July 16, 2019, Alex Spanko, Skilled Nursing News - The federal government on Tuesday finalized a rule that allows skilled nursing operators to use arbitration agreements with their residents, while also proposing a new rule to reduce paperwork burdens that would delay certain aspects of the Requirements of Participation.
The Centers for Medicare & Medicaid Services (CMS) struck something of a compromise with the new arbitration rule, preventing operators from using them as a prerequisite for admission, while also requiring providers to inform residents of their rights to pursue additional methods of dispute resolution.
CMS will also prevent operators from including arbitration language that bans residents or their families from contacting federal, state, and local authorities.
Arbitration in nursing homes has been a hot-button issue on the federal level, banned in 2016 by the Obama administration but then reinstated amid an injunction and legal disputes. The next year, the newly inaugurated Trump administration issued a proposed rule that would formally reverse the ban, a rule that became final Tuesday.
“The CMS proposal supports patients and their caregivers by removing the ban on binding arbitration agreements while requiring nursing homes to ensure residents have the ability to choose the method of dispute resolution they want,” the agency wrote in a statement announcing the rule change.
The separate proposed rule, meanwhile, would seek to reduce reporting and paperwork burdens by bringing about a host of changes — including a key delay on certain aspects of the third phase of the new Requirements of Participation (RoP), set to take effect this coming November.
Among the changes, CMS floated the idea of reducing the frequency of facility assessments, eliminating certain prescriptive requirements from the Quality Assurance Program Improvement (QAPI) initiative, and easing the requirements for staffers that can serve as compliance and ethics officers at nursing homes.
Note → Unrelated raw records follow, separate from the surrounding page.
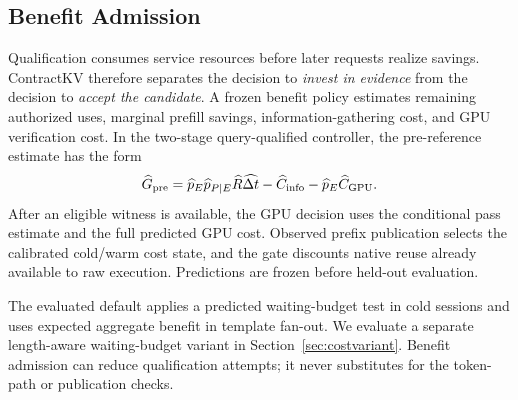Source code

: \subsection{Benefit Admission}
\label{sec:benefit}
Qualification consumes service resources before later requests realize savings. ContractKV therefore separates the decision to \emph{invest in evidence} from the decision to \emph{accept the candidate}. A frozen benefit policy estimates remaining authorized uses, marginal prefill savings, information-gathering cost, and GPU verification cost. In the two-stage query-qualified controller, the pre-reference estimate has the form
\begin{equation}
 \widehat G_{\rm pre}=\widehat p_E\widehat p_{P\mid E}\widehat R\widehat{\Delta t}
 -\widehat C_{\rm info}-\widehat p_E\widehat C_{\rm GPU}.
\end{equation}
After an eligible witness is available, the GPU decision uses the conditional pass estimate and the full predicted GPU cost. Observed prefix publication selects the calibrated cold/warm cost state, and the gate discounts native reuse already available to raw execution. Predictions are frozen before held-out evaluation.

The evaluated default applies a predicted waiting-budget test in cold sessions and uses expected aggregate benefit in template fan-out. We evaluate a separate length-aware waiting-budget variant in Section~\ref{sec:costvariant}. Benefit admission can reduce qualification attempts; it never substitutes for the token-path or publication checks.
“The Trump administration is helping nursing homes provide high-quality care by allowing them to focus their time and resources on residents — not unnecessary process and outdated regulations,” CMS administrator Seema Verma said in a statement. “We know our regulations work best when they are smart, targeted, and patient-focused, so we have taken a close look at our rules with patients and burden in mind. We’ve identified opportunities for reducing provider burden while maintaining high quality resident care.”
Should this rule become final, operators would have an extra year to prepare for certain aspects of the third RoP phase, specifically related to the QAPI program and ethics requirements.
All told, the government expects that SNFs will save $616 million annually under the new regulations.
“We believe that these changes would save time and resources for LTC facilities so they may focus on caring for residents,” the agency wrote.
Providers have until September 16 to leave comments on the rule, which remains a proposal until finalized by CMS.